Use of torch.utils.checkpoint.checkpoint causes simple model to diverge

The PyTorch autograd docs state:

If there’s a single input to an operation that requires gradient, its output will also require gradient. Conversely, only if all inputs don’t require gradient, the output also won’t require it.

The input to a model like this one will be a vector with no_grad=False (since we are performing gradient descent relative to the model weights, not relative to the values of the input sample itself). Unless you manually freeze it, any module you apply to that vector containing learnable parameters (e.g. nn.Conv2d or nn.Linear, but not nn.Dropout or nn.MaxPool2d) will upgrade it to vector with no_grad=True automatically.

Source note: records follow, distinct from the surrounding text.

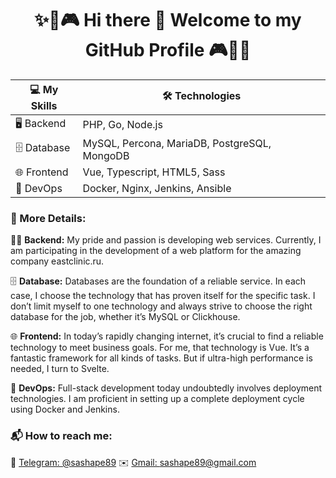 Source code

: <h1 align="center">
  ✨👾🎮 Hi there 👋 Welcome to my GitHub Profile 🎮👾✨
</h1>

| 💻 My Skills            | 🛠️ Technologies                                    |
|-------------------------|----------------------------------------------------|
| 🖥 Backend               | PHP, Go, Node.js                                   |
| 🗄 Database              | MySQL, Percona, MariaDB, PostgreSQL, MongoDB       |
| 🌐 Frontend              | Vue, Typescript, HTML5, Sass                       |
| 🚀 DevOps                | Docker, Nginx, Jenkins, Ansible                    |




### 📄 More Details:

👨‍💻 **Backend:** My pride and passion is developing web services. Currently, I am participating in the development of a web platform for the amazing company eastclinic.ru.

🗄️ **Database:** Databases are the foundation of a reliable service. In each case, I choose the technology that has proven itself for the specific task. I don’t limit myself to one technology and always strive to choose the right database for the job, whether it’s MySQL or Clickhouse.

🌐 **Frontend:** In today’s rapidly changing internet, it’s crucial to find a reliable technology to meet business goals. For me, that technology is Vue. It’s a fantastic framework for all kinds of tasks. But if ultra-high performance is needed, I turn to Svelte.

🚀 **DevOps:** Full-stack development today undoubtedly involves deployment technologies. I am proficient in setting up a complete deployment cycle using Docker and Jenkins.

### 📬 How to reach me:

📱 [Telegram: @sashape89](https://t.me/sashape89)
✉️ [Gmail: sashape89@gmail.com](mailto:sashape89@gmail.com)


<!--
**sashape/sashape** is a ✨ _special_ ✨ repository because its `README.md` (this file) appears on your GitHub profile.

Here are some ideas to get you started:

- 🔭 I’m currently working on ...
- 🌱 I’m currently learning ...
- 👯 I’m looking to collaborate on ...
- 🤔 I’m looking for help with ...
- 💬 Ask me about ...
- 📫 How to reach me: ...
- 😄 Pronouns: ...
- ⚡ Fun fact: ...
-->
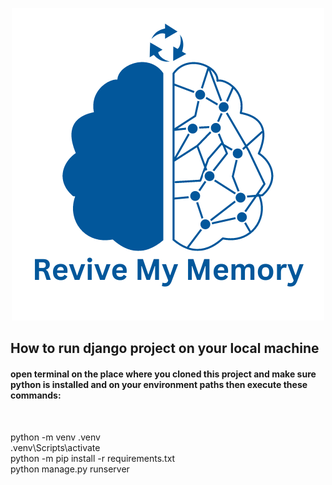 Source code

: <p align="center">
  <img src="Documentation/Revive my memory (1).png" />
</p>

## How to run django project on your local machine
#### open terminal on the place where you cloned this project and make sure python is installed and on your environment paths then execute these commands:
<br>


python -m venv .venv
<br>
.venv\Scripts\activate
<br>
python -m pip install -r requirements.txt
<br>
python manage.py runserver



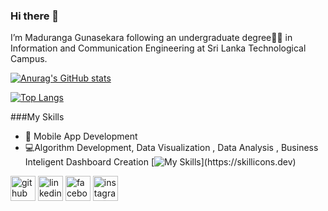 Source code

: ### Hi there 👋
I’m Maduranga Gunasekara following an undergraduate degree👨‍🎓 in Information and Communication Engineering at Sri Lanka Technological Campus.

[![Anurag's GitHub stats](https://github-readme-stats.vercel.app/api?username=maduranga98)](https://github.com/anuraghazra/github-readme-stats)

[![Top Langs](https://github-readme-stats.vercel.app/api/top-langs/?username=maduranga98)](https://github.com/anuraghazra/github-readme-stats)

###My Skills 
* 📱 Mobile App Development
* 💻Algorithm Development, Data Visualization , Data Analysis , Business Inteligent Dashboard Creation
[![My Skills](https://skillicons.dev/icons?i=c,cs,cpp,dart,py,r,firebase,mongodb,mysql,flutter,unity,)](https://skillicons.dev)


[<img src='https://cdn.jsdelivr.net/npm/simple-icons@3.0.1/icons/github.svg' alt='github' height='40'>](https://github.com/maduranga98) 
[<img src='https://cdn.jsdelivr.net/npm/simple-icons@3.0.1/icons/linkedin.svg' alt='linkedin' height='40'>](https://www.linkedin.com/in/linkedin.com/in/maduranga-gunasekara-3768361b5/)
[<img src='https://cdn.jsdelivr.net/npm/simple-icons@3.0.1/icons/facebook.svg' alt='facebook' height='40'>](https://www.facebook.com/https://www.facebook.com/maduranga.gunasekara.9)
[<img src='https://cdn.jsdelivr.net/npm/simple-icons@3.0.1/icons/instagram.svg' alt='instagram' height='40'>](https://www.instagram.com/https://www.instagram.com/mpg_0098//)  

<!--
**maduranga98/maduranga98** is a ✨ _special_ ✨ repository because its `README.md` (this file) appears on your GitHub profile.

Here are some ideas to get you started:

- 🔭 I’m currently working on ...
- 🌱 I’m currently learning ...
- 👯 I’m looking to collaborate on ...
- 🤔 I’m looking for help with ...
- 💬 Ask me about ...
- 📫 How to reach me: ...
- 😄 Pronouns: ...
- ⚡ Fun fact: ...
-->
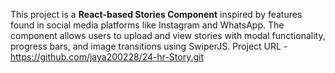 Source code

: This project is a **React-based Stories Component** inspired by features found in social media platforms like Instagram and WhatsApp. The component allows users to upload and view stories with modal functionality, progress bars, and image transitions using SwiperJS.
Project URL - https://github.com/jaya200228/24-hr-Story.git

Applying checkpointing will not do this for you. Instead, the way that checkpointing is implemented, whether the output vector produced by the checkpointed module is no_grad=True (and thus subject to gradient updates) or no_grad=False (and thus frozen) is solely determined by whether the input vector is no_grad=True or no_grad=False.

This has the side effect (?) that the first block in the model cannot be checkpointed. E.g. in this model the input to self.cnn_block_1 is the input vector, which has no_grad=False; so setting X = torch.utils.checkpoint.checkpoint(self.cnn_block_1, X) causes every gradient in cnn_block_1 to stay fixed.

I don’t think I would have been able to figure this out on my own; I got to this conclusion by Googling around and stumbling across this article, which mentions this issue in the footnotes. Seems like something that should really be added to the docs.

Removing the checkpointing on self.cnn_block_1 fixed this problem and produced a model that converged correctly again.